══ MATERIALS PROVIDED ══

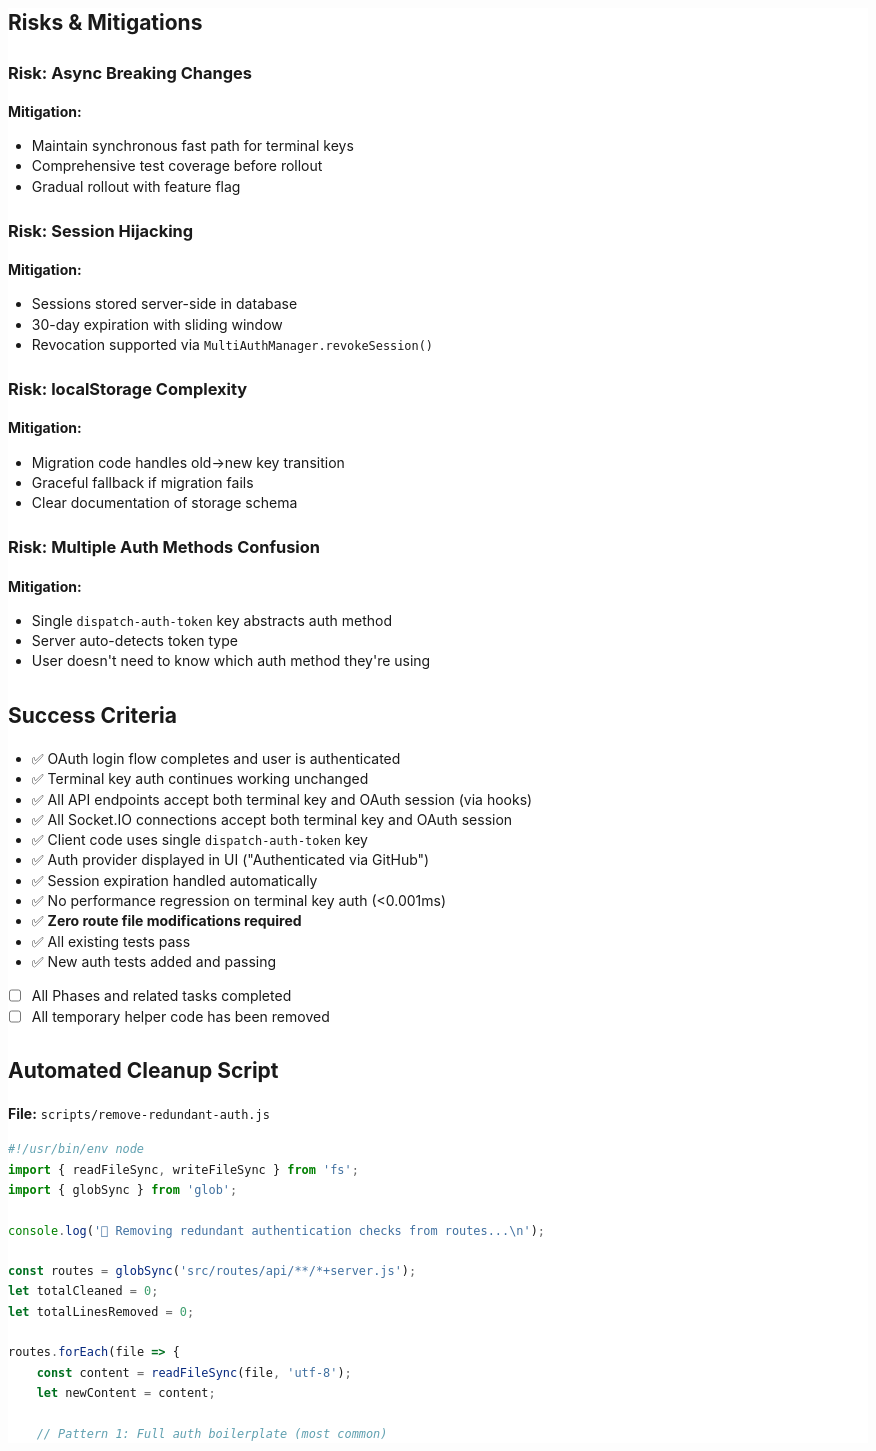 ## Risks & Mitigations

### Risk: Async Breaking Changes
**Mitigation:**
- Maintain synchronous fast path for terminal keys
- Comprehensive test coverage before rollout
- Gradual rollout with feature flag

### Risk: Session Hijacking
**Mitigation:**
- Sessions stored server-side in database
- 30-day expiration with sliding window
- Revocation supported via `MultiAuthManager.revokeSession()`

### Risk: localStorage Complexity
**Mitigation:**
- Migration code handles old→new key transition
- Graceful fallback if migration fails
- Clear documentation of storage schema

### Risk: Multiple Auth Methods Confusion
**Mitigation:**
- Single `dispatch-auth-token` key abstracts auth method
- Server auto-detects token type
- User doesn't need to know which auth method they're using

## Success Criteria

- ✅ OAuth login flow completes and user is authenticated
- ✅ Terminal key auth continues working unchanged
- ✅ All API endpoints accept both terminal key and OAuth session (via hooks)
- ✅ All Socket.IO connections accept both terminal key and OAuth session
- ✅ Client code uses single `dispatch-auth-token` key
- ✅ Auth provider displayed in UI ("Authenticated via GitHub")
- ✅ Session expiration handled automatically
- ✅ No performance regression on terminal key auth (<0.001ms)
- ✅ **Zero route file modifications required**
- ✅ All existing tests pass
- ✅ New auth tests added and passing
- [ ] All Phases and related tasks completed
- [ ] All temporary helper code has been removed

## Automated Cleanup Script

**File:** `scripts/remove-redundant-auth.js`

```javascript
#!/usr/bin/env node
import { readFileSync, writeFileSync } from 'fs';
import { globSync } from 'glob';

console.log('🧹 Removing redundant authentication checks from routes...\n');

const routes = globSync('src/routes/api/**/*+server.js');
let totalCleaned = 0;
let totalLinesRemoved = 0;

routes.forEach(file => {
	const content = readFileSync(file, 'utf-8');
	let newContent = content;

	// Pattern 1: Full auth boilerplate (most common)
```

═══

- _WHAT THE TASK REQUIRES_: Please output the entire listing above verbatim and omit its images.

- _ANSWER SPACE_:
 ## Risks & Mitigations

### Risk: Async Breaking Changes
**Mitigation:**
- Maintain synchronous fast path for terminal keys
- Comprehensive test coverage before rollout
- Gradual rollout with feature flag

### Risk: Session Hijacking
**Mitigation:**
- Sessions stored server-side in database
- 30-day expiration with sliding window
- Revocation supported via `MultiAuthManager.revokeSession()`

### Risk: localStorage Complexity
**Mitigation:**
- Migration code handles old→new key transition
- Graceful fallback if migration fails
- Clear documentation of storage schema

### Risk: Multiple Auth Methods Confusion
**Mitigation:**
- Single `dispatch-auth-token` key abstracts auth method
- Server auto-detects token type
- User doesn't need to know which auth method they're using

## Success Criteria

- ✅ OAuth login flow completes and user is authenticated
- ✅ Terminal key auth continues working unchanged
- ✅ All API endpoints accept both terminal key and OAuth session (via hooks)
- ✅ All Socket.IO connections accept both terminal key and OAuth session
- ✅ Client code uses single `dispatch-auth-token` key
- ✅ Auth provider displayed in UI ("Authenticated via GitHub")
- ✅ Session expiration handled automatically
- ✅ No performance regression on terminal key auth (<0.001ms)
- ✅ **Zero route file modifications required**
- ✅ All existing tests pass
- ✅ New auth tests added and passing
- [ ] All Phases and related tasks completed
- [ ] All temporary helper code has been removed

## Automated Cleanup Script

**File:** `scripts/remove-redundant-auth.js`

```javascript
#!/usr/bin/env node
import { readFileSync, writeFileSync } from 'fs';
import { globSync } from 'glob';

console.log('🧹 Removing redundant authentication checks from routes...\n');

const routes = globSync('src/routes/api/**/*+server.js');
let totalCleaned = 0;
let totalLinesRemoved = 0;

routes.forEach(file => {
	const content = readFileSync(file, 'utf-8');
	let newContent = content;

	// Pattern 1: Full auth boilerplate (most common)
```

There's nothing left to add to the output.